> **What you will do**
Where a picture appears, leave it out, and transcribe all the lines below exactly.

The data: Begin

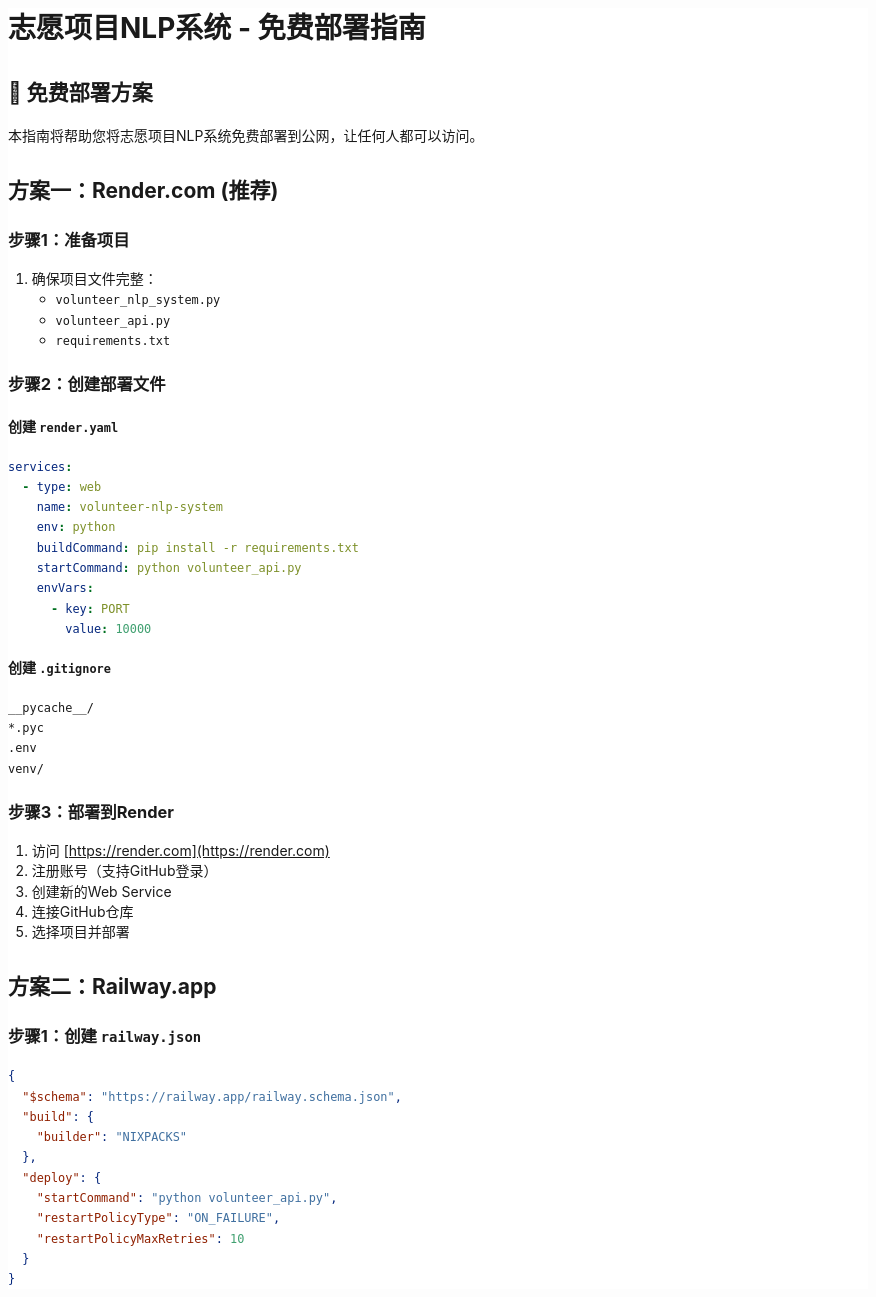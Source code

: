 # 志愿项目NLP系统 - 免费部署指南

## 🚀 免费部署方案

本指南将帮助您将志愿项目NLP系统免费部署到公网，让任何人都可以访问。

## 方案一：Render.com (推荐)

### 步骤1：准备项目
1. 确保项目文件完整：
   - `volunteer_nlp_system.py`
   - `volunteer_api.py`
   - `requirements.txt`

### 步骤2：创建部署文件

#### 创建 `render.yaml`
```yaml
services:
  - type: web
    name: volunteer-nlp-system
    env: python
    buildCommand: pip install -r requirements.txt
    startCommand: python volunteer_api.py
    envVars:
      - key: PORT
        value: 10000
```

#### 创建 `.gitignore`
```
__pycache__/
*.pyc
.env
venv/
```

### 步骤3：部署到Render
1. 访问 [https://render.com](https://render.com)
2. 注册账号（支持GitHub登录）
3. 创建新的Web Service
4. 连接GitHub仓库
5. 选择项目并部署

## 方案二：Railway.app

### 步骤1：创建 `railway.json`
```json
{
  "$schema": "https://railway.app/railway.schema.json",
  "build": {
    "builder": "NIXPACKS"
  },
  "deploy": {
    "startCommand": "python volunteer_api.py",
    "restartPolicyType": "ON_FAILURE",
    "restartPolicyMaxRetries": 10
  }
}
```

The data: End

> **Written response**
Source code

: # 志愿项目NLP系统 - 免费部署指南

## 🚀 免费部署方案

本指南将帮助您将志愿项目NLP系统免费部署到公网，让任何人都可以访问。

## 方案一：Render.com (推荐)

### 步骤1：准备项目
1. 确保项目文件完整：
   - `volunteer_nlp_system.py`
   - `volunteer_api.py`
   - `requirements.txt`

### 步骤2：创建部署文件

#### 创建 `render.yaml`
```yaml
services:
  - type: web
    name: volunteer-nlp-system
    env: python
    buildCommand: pip install -r requirements.txt
    startCommand: python volunteer_api.py
    envVars:
      - key: PORT
        value: 10000
```

#### 创建 `.gitignore`
```
__pycache__/
*.pyc
.env
venv/
```

### 步骤3：部署到Render
1. 访问 [https://render.com](https://render.com)
2. 注册账号（支持GitHub登录）
3. 创建新的Web Service
4. 连接GitHub仓库
5. 选择项目并部署

## 方案二：Railway.app

### 步骤1：创建 `railway.json`
```json
{
  "$schema": "https://railway.app/railway.schema.json",
  "build": {
    "builder": "NIXPACKS"
  },
  "deploy": {
    "startCommand": "python volunteer_api.py",
    "restartPolicyType": "ON_FAILURE",
    "restartPolicyMaxRetries": 10
  }
}
```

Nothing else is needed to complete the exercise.